GA+DDPG+HER: Genetic Algorithm-Based Function Optimizer in Deep Reinforcement Learning for Robotic Manipulation Tasks
Agents can base decisions made using reinforcement learning (RL) on a reward function. The selection of values for the learning algorithm parameters can, nevertheless, have a substantial impact on the overall learning process. In order to discover values for the learning parameters that are close to optimal, we extended our previously proposed genetic algorithm-based Deep Deterministic Policy Gradient and Hindsight Experience Replay approach (referred to as GA+DDPG+HER) in this study.
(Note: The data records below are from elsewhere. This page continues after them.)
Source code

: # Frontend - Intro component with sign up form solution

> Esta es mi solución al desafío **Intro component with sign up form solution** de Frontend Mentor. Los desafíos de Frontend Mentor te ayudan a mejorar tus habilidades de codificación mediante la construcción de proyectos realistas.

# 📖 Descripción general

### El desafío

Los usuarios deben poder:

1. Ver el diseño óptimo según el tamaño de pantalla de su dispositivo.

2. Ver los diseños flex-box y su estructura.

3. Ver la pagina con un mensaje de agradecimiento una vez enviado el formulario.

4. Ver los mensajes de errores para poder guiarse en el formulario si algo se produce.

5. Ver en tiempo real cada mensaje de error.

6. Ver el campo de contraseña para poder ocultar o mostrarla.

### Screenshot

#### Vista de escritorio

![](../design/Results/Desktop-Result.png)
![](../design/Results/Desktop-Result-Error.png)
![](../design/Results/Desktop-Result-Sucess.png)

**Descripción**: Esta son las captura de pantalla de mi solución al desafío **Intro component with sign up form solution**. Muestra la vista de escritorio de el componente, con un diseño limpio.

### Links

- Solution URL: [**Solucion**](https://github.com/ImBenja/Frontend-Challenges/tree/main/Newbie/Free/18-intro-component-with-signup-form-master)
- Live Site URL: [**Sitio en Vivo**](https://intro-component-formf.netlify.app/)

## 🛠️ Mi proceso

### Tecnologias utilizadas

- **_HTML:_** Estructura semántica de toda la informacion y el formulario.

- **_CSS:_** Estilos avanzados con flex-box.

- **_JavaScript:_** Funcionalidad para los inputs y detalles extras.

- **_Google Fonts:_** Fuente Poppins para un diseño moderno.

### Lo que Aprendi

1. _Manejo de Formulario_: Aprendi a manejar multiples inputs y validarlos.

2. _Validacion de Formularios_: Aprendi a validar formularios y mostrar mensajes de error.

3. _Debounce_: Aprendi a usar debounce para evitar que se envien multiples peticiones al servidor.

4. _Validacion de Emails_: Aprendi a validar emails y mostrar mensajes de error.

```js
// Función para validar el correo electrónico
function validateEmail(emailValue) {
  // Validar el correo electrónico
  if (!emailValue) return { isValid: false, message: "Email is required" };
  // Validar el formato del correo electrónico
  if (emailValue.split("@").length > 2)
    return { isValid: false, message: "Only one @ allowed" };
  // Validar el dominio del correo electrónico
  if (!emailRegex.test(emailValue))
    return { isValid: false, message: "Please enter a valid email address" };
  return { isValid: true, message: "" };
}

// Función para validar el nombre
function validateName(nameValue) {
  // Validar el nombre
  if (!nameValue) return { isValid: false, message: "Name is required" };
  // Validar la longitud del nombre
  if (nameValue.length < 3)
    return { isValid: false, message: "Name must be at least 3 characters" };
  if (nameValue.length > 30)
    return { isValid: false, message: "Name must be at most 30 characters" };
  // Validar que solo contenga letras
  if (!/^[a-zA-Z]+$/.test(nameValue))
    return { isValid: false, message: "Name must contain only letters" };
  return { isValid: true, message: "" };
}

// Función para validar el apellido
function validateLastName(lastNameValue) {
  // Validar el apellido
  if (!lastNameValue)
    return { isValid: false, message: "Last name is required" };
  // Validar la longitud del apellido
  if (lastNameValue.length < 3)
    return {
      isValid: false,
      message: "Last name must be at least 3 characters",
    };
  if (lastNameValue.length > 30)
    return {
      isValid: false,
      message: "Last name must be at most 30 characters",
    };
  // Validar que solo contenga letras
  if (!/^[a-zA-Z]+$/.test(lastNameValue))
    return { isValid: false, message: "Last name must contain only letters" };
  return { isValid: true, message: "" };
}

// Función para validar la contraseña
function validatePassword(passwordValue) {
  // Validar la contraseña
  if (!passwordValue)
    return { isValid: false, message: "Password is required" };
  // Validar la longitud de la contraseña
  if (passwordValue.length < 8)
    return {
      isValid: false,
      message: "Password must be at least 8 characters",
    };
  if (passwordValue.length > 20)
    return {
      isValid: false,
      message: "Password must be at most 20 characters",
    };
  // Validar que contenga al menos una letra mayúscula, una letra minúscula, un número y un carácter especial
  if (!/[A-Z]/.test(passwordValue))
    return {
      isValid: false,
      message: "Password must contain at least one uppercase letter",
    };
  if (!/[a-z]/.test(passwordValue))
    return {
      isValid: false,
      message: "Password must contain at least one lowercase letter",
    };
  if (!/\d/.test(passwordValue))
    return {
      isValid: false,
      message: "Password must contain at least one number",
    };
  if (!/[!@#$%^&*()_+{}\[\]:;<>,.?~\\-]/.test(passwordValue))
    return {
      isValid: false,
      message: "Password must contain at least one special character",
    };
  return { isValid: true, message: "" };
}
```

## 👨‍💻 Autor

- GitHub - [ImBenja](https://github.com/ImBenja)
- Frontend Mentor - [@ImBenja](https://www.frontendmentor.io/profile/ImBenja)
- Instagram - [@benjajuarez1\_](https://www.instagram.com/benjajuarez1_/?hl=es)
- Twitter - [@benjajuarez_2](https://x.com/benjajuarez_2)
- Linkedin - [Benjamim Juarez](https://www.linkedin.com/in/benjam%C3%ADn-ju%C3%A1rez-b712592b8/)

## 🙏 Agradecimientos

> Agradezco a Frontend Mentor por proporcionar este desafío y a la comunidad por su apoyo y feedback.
On the robotic manipulation tasks of FetchReach, FetchSlide, FetchPush, FetchPick&Place, and DoorOpening, we applied the GA+DDPG+HER methodology. Our technique GA+DDPG+HER was also used in the AuboReach environment with a few adjustments. Our experimental analysis demonstrates that our method produces performance that is noticeably better and occurs faster than the original algorithm. We also offer proof that GA+DDPG+HER beat the current approaches. The final results support our assertion and offer sufficient proof that automating the parameter tuning procedure is crucial and does cut down learning time by as much as 57%.